Set down a true copy of the data, with all pictures left out.

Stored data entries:
= Beginning of Section =

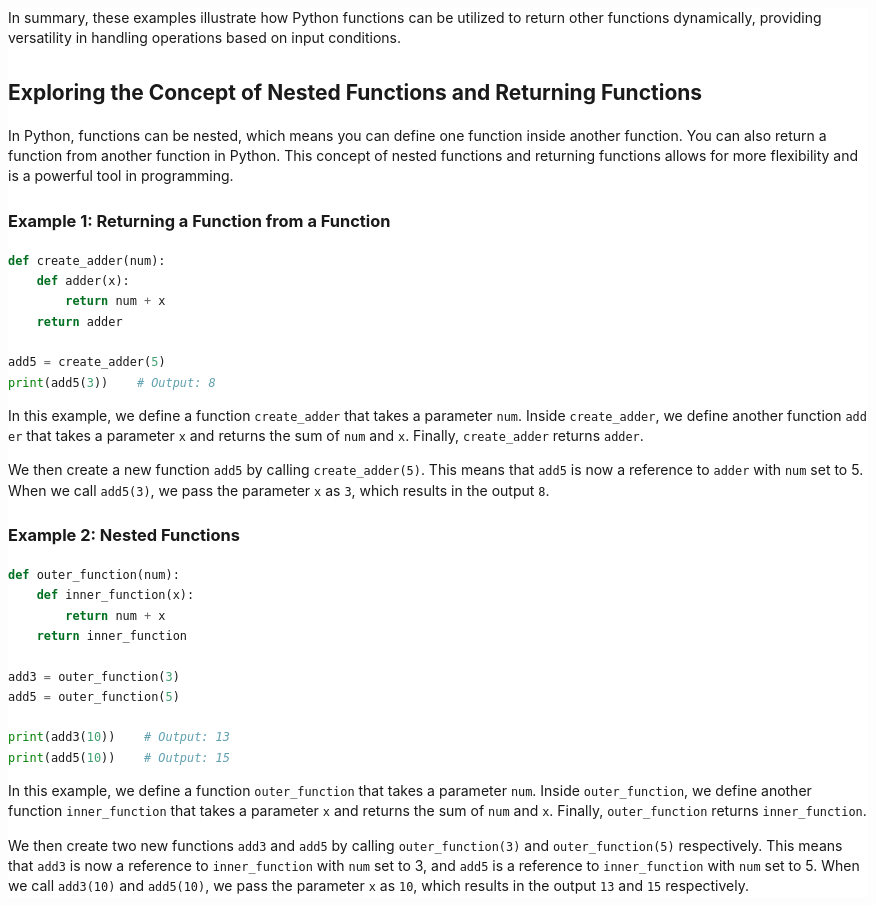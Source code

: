 In summary, these examples illustrate how Python functions can be utilized to return other functions dynamically, providing versatility in handling operations based on input conditions.

## Exploring the Concept of Nested Functions and Returning Functions  

In Python, functions can be nested, which means you can define one function inside another function. You can also return a function from another function in Python. This concept of nested functions and returning functions allows for more flexibility and is a powerful tool in programming.

### Example 1: Returning a Function from a Function

```python 
def create_adder(num):
    def adder(x):
        return num + x
    return adder

add5 = create_adder(5)
print(add5(3))    # Output: 8
```
In this example, we define a function `create_adder` that takes a parameter `num`. Inside `create_adder`, we define another function `adder` that takes a parameter `x` and returns the sum of `num` and `x`. Finally, `create_adder` returns `adder`.

We then create a new function `add5` by calling `create_adder(5)`. This means that `add5` is now a reference to `adder` with `num` set to 5. When we call `add5(3)`, we pass the parameter `x` as `3`, which results in the output `8`.

### Example 2: Nested Functions

```python 
def outer_function(num):
    def inner_function(x):
        return num + x
    return inner_function

add3 = outer_function(3)
add5 = outer_function(5)

print(add3(10))    # Output: 13
print(add5(10))    # Output: 15
```
In this example, we define a function `outer_function` that takes a parameter `num`. Inside `outer_function`, we define another function `inner_function` that takes a parameter `x` and returns the sum of `num` and `x`. Finally, `outer_function` returns `inner_function`.

We then create two new functions `add3` and `add5` by calling `outer_function(3)` and `outer_function(5)` respectively. This means that `add3` is now a reference to `inner_function` with `num` set to 3, and `add5` is a reference to `inner_function` with `num` set to 5. When we call `add3(10)` and `add5(10)`, we pass the parameter `x` as `10`, which results in the output `13` and `15` respectively.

= End of Section =

# [Output of the task]
Source code

: In summary, these examples illustrate how Python functions can be utilized to return other functions dynamically, providing versatility in handling operations based on input conditions.

## Exploring the Concept of Nested Functions and Returning Functions  

In Python, functions can be nested, which means you can define one function inside another function. You can also return a function from another function in Python. This concept of nested functions and returning functions allows for more flexibility and is a powerful tool in programming.

### Example 1: Returning a Function from a Function

```python 
def create_adder(num):
    def adder(x):
        return num + x
    return adder

add5 = create_adder(5)
print(add5(3))    # Output: 8
```
In this example, we define a function `create_adder` that takes a parameter `num`. Inside `create_adder`, we define another function `adder` that takes a parameter `x` and returns the sum of `num` and `x`. Finally, `create_adder` returns `adder`.

We then create a new function `add5` by calling `create_adder(5)`. This means that `add5` is now a reference to `adder` with `num` set to 5. When we call `add5(3)`, we pass the parameter `x` as `3`, which results in the output `8`.

### Example 2: Nested Functions

```python 
def outer_function(num):
    def inner_function(x):
        return num + x
    return inner_function

add3 = outer_function(3)
add5 = outer_function(5)

print(add3(10))    # Output: 13
print(add5(10))    # Output: 15
```
In this example, we define a function `outer_function` that takes a parameter `num`. Inside `outer_function`, we define another function `inner_function` that takes a parameter `x` and returns the sum of `num` and `x`. Finally, `outer_function` returns `inner_function`.

We then create two new functions `add3` and `add5` by calling `outer_function(3)` and `outer_function(5)` respectively. This means that `add3` is now a reference to `inner_function` with `num` set to 3, and `add5` is a reference to `inner_function` with `num` set to 5. When we call `add3(10)` and `add5(10)`, we pass the parameter `x` as `10`, which results in the output `13` and `15` respectively.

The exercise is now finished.